I’m loath to admit this, but I don’t totally, completely hate the jobs I’ve had in the past, which by and large have been customer service based. I actually, *cough* don’t mind serving other people, and I get a little bit happy when I’ve done a decent job. As much as I complain and complain and complain, and constantly utter the phrase “my god, I hate people”, if I’m completely honest, other people make me soft hearted- I want to please. I’m a poor excuse for a misanthropist. It’s sickening.
Until tonight, I was seriously contemplating maintaining three menial jobs this year (all geared towards paying for a very extended stay in NY at the end of the year)- my current waitressing gig at The Restaurant, so named to protect the innocent, a moula making call centre job, and another one I stumbled across that sounds really interesting, but is only two days a week and not enough money to entice me give up one of the other gigs. Then, tonight after dealing with a self satisfied prick who made me want to stab his likely non-existent genitals repeatedly, I realised there is only so much sunniness one person can maintain- a third job is guaranteed to make me homicidal. Which is sad, because it’s really the only job that sounds at all interesting to me and currently fits my situation. But money it seems, the bastard, likes to rule supreme.
Otherwise, my life is currently dandy- ish. Part of the reason I haven’t blogged for a while, is because anytime I’d manage to wrangle internet time, and I even got close to checking out mine or other’s people’s blogs, I had to restrain myself from waxing on and on about my gorgeous, beautiful, smart, wonderful nieces. I am so in love with them all, I fear there is no space in my heart for anyone else. Anyhow, this summer, despite my life’s usual shitty complications, has made me go through one of those times when I wish I was filmmaker, so I could reproduce the more golden moments in my life for other people to share as I saw them.

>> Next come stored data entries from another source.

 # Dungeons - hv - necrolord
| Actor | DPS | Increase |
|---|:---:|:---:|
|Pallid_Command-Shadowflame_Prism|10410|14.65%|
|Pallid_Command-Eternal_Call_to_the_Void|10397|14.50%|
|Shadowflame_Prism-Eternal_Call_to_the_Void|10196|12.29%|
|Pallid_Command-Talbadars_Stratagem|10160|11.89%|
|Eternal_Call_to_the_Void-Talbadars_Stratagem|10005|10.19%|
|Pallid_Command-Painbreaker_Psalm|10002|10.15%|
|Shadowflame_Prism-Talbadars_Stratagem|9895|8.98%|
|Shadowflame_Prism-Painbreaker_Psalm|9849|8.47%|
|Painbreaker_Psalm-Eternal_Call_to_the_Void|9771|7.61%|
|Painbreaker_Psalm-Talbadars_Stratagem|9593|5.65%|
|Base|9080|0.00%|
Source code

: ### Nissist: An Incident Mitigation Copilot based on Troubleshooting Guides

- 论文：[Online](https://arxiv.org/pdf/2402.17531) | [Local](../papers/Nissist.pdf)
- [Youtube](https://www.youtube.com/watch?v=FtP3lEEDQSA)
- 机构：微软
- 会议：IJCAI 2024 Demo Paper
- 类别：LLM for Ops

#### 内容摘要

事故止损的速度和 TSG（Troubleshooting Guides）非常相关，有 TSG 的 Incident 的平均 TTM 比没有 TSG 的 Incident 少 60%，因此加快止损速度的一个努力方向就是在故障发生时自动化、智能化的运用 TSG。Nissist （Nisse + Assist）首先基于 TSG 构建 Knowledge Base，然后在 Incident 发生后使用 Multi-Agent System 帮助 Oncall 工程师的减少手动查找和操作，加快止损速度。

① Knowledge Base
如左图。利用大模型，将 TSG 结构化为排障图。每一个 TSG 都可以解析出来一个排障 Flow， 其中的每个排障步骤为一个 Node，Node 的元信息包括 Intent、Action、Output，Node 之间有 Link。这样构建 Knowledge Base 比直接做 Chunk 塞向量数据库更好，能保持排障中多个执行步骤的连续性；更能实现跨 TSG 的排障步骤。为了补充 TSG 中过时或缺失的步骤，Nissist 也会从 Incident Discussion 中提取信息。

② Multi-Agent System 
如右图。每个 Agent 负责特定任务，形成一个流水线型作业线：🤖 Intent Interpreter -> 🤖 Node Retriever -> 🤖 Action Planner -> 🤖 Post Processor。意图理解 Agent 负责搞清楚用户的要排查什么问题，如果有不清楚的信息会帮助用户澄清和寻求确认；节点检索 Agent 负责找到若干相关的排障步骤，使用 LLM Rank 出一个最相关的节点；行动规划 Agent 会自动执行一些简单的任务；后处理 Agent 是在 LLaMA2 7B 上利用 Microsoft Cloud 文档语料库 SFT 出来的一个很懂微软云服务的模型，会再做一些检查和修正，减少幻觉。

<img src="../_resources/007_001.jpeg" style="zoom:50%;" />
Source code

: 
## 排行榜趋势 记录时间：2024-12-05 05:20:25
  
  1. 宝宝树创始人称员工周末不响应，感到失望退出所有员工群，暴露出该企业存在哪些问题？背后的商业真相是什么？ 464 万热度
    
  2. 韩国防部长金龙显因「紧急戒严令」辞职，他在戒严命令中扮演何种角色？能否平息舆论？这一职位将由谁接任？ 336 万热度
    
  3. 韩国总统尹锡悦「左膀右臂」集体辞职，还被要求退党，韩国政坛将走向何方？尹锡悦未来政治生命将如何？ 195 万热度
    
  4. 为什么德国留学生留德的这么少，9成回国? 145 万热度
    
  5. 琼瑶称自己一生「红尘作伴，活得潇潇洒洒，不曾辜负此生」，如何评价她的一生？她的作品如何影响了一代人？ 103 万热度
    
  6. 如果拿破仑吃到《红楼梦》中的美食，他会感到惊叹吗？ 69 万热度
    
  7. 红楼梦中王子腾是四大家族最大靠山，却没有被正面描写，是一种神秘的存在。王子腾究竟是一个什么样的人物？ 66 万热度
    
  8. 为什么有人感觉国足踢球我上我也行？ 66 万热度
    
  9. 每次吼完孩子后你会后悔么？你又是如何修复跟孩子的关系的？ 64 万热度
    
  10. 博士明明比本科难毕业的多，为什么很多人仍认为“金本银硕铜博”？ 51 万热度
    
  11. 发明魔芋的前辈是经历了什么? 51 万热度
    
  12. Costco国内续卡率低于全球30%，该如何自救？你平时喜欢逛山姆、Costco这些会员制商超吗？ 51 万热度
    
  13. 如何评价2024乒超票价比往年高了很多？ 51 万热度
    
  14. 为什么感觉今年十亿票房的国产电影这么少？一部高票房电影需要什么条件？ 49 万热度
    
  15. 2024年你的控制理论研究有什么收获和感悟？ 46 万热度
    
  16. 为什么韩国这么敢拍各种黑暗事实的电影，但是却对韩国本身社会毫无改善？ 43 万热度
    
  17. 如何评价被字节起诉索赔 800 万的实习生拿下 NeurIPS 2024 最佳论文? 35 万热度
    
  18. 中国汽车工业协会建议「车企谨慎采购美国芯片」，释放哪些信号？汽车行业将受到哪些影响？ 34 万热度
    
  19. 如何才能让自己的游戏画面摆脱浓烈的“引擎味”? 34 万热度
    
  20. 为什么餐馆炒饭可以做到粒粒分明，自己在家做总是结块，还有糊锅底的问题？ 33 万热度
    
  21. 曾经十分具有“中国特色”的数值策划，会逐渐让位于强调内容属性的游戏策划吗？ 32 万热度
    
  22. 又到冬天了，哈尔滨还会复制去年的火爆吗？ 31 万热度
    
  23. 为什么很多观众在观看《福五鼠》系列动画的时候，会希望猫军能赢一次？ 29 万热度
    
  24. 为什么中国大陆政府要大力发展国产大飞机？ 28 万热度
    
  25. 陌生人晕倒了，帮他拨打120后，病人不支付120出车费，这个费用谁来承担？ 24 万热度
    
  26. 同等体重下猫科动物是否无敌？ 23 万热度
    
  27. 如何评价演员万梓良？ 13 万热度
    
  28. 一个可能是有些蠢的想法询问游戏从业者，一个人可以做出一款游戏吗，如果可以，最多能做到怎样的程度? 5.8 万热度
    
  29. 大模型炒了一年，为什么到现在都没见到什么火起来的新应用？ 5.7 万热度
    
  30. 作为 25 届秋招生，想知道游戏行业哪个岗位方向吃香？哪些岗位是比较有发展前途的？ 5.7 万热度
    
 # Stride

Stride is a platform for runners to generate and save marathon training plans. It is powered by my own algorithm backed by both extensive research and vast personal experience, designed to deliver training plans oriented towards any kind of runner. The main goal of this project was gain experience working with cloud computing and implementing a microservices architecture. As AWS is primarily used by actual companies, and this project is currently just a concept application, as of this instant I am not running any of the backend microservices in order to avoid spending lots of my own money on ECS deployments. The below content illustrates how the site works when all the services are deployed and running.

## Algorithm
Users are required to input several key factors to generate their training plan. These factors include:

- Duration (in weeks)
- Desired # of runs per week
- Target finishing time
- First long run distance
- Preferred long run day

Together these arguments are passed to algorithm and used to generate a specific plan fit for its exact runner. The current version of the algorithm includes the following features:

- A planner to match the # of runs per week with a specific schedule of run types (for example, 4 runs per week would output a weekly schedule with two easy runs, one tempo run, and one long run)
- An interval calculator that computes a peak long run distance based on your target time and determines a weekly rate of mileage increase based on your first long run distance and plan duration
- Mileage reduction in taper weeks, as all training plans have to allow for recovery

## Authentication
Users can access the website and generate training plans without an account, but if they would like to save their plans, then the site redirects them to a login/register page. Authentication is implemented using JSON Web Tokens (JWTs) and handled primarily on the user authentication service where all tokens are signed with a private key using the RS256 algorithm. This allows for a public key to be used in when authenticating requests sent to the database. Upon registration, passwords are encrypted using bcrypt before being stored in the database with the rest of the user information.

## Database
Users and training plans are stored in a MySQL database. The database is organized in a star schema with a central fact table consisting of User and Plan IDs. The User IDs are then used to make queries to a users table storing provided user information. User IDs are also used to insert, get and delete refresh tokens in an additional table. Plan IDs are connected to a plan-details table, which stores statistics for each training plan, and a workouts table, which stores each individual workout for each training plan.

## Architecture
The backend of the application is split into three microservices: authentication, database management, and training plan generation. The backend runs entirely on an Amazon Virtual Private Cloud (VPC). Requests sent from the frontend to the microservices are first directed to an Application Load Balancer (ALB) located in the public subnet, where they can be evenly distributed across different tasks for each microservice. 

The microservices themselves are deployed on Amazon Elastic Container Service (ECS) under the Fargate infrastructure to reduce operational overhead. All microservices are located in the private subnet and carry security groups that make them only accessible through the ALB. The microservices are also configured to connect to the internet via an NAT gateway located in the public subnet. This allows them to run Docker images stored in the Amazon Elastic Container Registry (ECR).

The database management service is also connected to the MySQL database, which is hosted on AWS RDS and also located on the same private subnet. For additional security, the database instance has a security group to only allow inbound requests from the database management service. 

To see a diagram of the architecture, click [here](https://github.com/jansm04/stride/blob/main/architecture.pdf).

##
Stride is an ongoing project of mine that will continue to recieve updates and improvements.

I’ve had a bunch of them lately- all of them mundane and uneventful: driving home from the park with my sisters and my two oldest nieces- all of us singing ‘the wheels on the bus’, and getting to the line “the babies on the bus go wah wah wah wah’ to have my nieces fake cry in time with the song SO loudly, with the afternoon sun streaming into the car. Playing uno and monopoly with my brother one night when we were really bored, ending with me bad naturedly chucking my monopoly money down and refusing to play any longer. Walking and chatting with my brother-in-law along the beach and realising that we’ve now known each other for ten years, and that he’s seen me grow up. Chasing my nieces on the beach, listening to them screaming and giggling, physically feeling my heart expand. Having housemate Em come out of her room at 1:30 in the morning and say, “we’re going grocery shopping”. Having Bel call me and tell me, “I’m taking you grocery shopping”. Having my sister call and tell me, “you have to take me shopping for groceries”.
Having a moment out of time at the Broken Social Scene gig the other night, yellow light pointed in our direction giving everything a golden haze, listening to the amazing noise just before they launched into ’stars and suns’ and thinking, I’m so glad I’m here. Sharing a group hug at the the end of the gig with Bel and Andy, and feeling immensely happy. Having Bel sit on my lap in Andy’s car, and being grateful that the policeman in front us was on a motorcycle and could probably not see us.
Anyhow, all of this, plus a recent conversation with housemate Em over breakfast, made me realise what kind of person causes my heart to skip: people whose cynicism and anger at the world is very real, but really only a result of the fact that at heart they are idealists, romantics- disappointed in the world, but also totally abandoned, beholden to the beautiful, golden moments, able to see beauty more clearly than anyone else.